Over the next few weeks, analysts expect the markets to remain volatile and now track developments related to Covid-19 across the globe and how fast & successfully the governments are able to combat the pandemic. Back home, the 21 day lockdown imposed by the government and the possibility of an extension in the same will sway investor sentiment, they say.

As regards policies, most expect this to be an ongoing process – at least till the time the economy is up and running. They, however, caution that the government could run out of dry powder soon in its fight against Covid-19 given the fiscal situation and the fact that the Indian economy was already slowing down ahead of this pandemic.

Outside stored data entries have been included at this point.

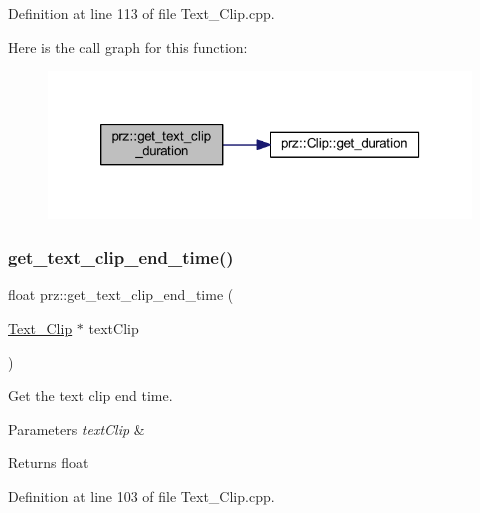 Definition at line 113 of file Text\+\_\+\+Clip.\+cpp.

Here is the call graph for this function\+:
\nopagebreak
\begin{figure}[H]
\begin{center}
\leavevmode
\includegraphics[width=320pt]{namespaceprz_af5b673ead16373948262d632b38d0343_cgraph}
\end{center}
\end{figure}
\mbox{\label{namespaceprz_a6c9111d61f5d8a4089c0dce9b8503f28}} 
\subsubsection{\texorpdfstring{get\_text\_clip\_end\_time()}{get\_text\_clip\_end\_time()}}
{\footnotesize\ttfamily float prz\+::get\+\_\+text\+\_\+clip\+\_\+end\+\_\+time (\begin{DoxyParamCaption}\item[{\mbox{\hyperlink{classprz_1_1_text___clip}{Text\+\_\+\+Clip}} $\ast$}]{text\+Clip }\end{DoxyParamCaption})}



Get the text clip end time. 


\begin{DoxyParams}{Parameters}
{\em text\+Clip} & \\
\hline
\end{DoxyParams}
\begin{DoxyReturn}{Returns}
float 
\end{DoxyReturn}


Definition at line 103 of file Text\+\_\+\+Clip.\+cpp.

“We expect coordinated fiscal and monetary easing to continue. We believe the next tranche of fiscal measures will address cash-flow challenges faced by SMEs and other hard-hit industries. Amid weak growth, we believe the government may temporarily suspend the FRBM legislation and the central government’s fiscal deficit is likely to rise to around 5 per cent of GDP in FY21 versus 3.5 per cent budgeted,” wrote Sonal Varma, managing director and chief India economist at Nomura in a co-authored report with Aurodeep Nandi.

They now expect a further 75 bps cut in repo rate in the second and the third quarter of 2020 (Q2-Q3/2020). On unconventional policies, they see more aggressive open market operations, further liquidity injections via targeted longer-term refinancing operations (TLTROs), including expanding its scope to target banks loans.

Those at BofA Securities, too, share a similar view and expect the RBI to remain aggressive as regards its policies. They expect the central bank to cut rates by 25bp each in June and October and peg the inflation rate at 2.5 per cent in the second half of financial year 2020-21 (H2FY21).

“We now see its 2020 rate cuts totaling 125bp up from 100bp. This, in turn, will take the RBI reverse repo rate to 3.5 per cent, close to 2009's 3.25 per cent low. We have cut down our FY21 growth forecast to 4 per cent,” wrote Indranil Sen Gupta, India economist at BofA Securities, in a co-authored report with Aastha Gudwani.